## To do
Return, from the material below, each line in which "SpOrthO" occurs.

## Dataset extract
-*-*-

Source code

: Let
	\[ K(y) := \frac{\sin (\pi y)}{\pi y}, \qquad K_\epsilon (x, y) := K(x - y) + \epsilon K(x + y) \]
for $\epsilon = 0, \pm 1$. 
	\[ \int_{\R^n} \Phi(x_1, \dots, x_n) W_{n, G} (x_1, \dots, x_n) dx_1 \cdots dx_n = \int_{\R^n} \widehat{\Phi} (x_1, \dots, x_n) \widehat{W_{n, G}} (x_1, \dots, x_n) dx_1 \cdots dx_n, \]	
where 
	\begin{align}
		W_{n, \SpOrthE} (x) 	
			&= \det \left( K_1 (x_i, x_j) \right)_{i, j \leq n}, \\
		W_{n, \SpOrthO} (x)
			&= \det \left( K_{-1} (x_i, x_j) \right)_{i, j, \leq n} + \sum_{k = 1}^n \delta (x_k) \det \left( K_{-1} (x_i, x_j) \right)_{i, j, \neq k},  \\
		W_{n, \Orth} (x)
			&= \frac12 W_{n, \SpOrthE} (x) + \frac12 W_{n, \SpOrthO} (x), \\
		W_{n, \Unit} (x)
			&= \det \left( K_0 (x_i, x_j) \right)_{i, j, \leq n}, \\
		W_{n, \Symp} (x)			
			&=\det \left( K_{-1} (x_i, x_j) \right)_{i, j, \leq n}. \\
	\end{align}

-*-*-

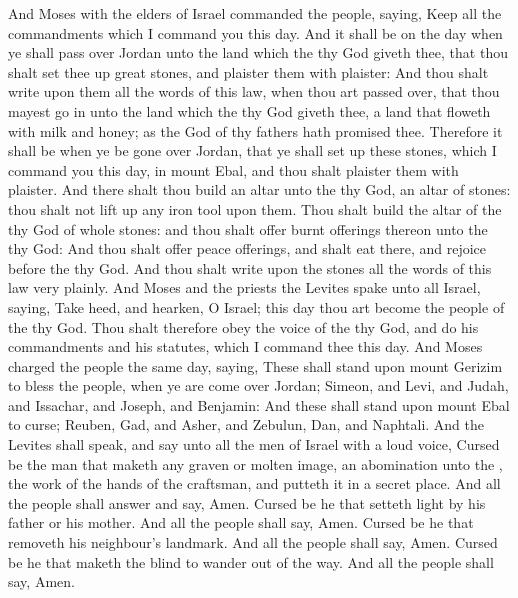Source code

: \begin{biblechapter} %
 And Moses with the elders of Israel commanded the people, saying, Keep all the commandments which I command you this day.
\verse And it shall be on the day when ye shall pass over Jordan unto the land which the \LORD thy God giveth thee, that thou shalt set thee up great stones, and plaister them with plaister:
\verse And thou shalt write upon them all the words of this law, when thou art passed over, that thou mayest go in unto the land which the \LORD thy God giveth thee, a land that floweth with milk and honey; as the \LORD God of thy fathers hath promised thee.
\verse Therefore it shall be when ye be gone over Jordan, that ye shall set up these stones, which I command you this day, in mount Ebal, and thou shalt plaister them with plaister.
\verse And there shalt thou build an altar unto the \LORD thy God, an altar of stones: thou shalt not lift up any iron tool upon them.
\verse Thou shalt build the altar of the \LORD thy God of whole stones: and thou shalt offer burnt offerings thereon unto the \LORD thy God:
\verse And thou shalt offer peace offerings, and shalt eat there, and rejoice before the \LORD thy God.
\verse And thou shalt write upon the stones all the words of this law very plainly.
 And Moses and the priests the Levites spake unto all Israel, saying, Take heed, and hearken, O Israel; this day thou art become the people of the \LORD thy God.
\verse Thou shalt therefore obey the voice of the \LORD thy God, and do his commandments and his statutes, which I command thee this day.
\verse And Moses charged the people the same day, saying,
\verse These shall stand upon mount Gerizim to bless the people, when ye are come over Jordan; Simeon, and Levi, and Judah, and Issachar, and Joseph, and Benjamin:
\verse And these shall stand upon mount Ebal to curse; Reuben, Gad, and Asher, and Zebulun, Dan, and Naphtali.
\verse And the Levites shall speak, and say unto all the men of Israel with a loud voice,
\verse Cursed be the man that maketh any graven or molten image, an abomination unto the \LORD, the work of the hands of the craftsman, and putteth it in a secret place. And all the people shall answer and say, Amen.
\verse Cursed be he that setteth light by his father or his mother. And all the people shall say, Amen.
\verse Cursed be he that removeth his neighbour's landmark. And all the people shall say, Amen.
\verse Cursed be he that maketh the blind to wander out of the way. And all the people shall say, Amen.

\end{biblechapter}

-*-*-

## Solution
		W_{n, \SpOrthO} (x)
			&= \frac12 W_{n, \SpOrthE} (x) + \frac12 W_{n, \SpOrthO} (x), \\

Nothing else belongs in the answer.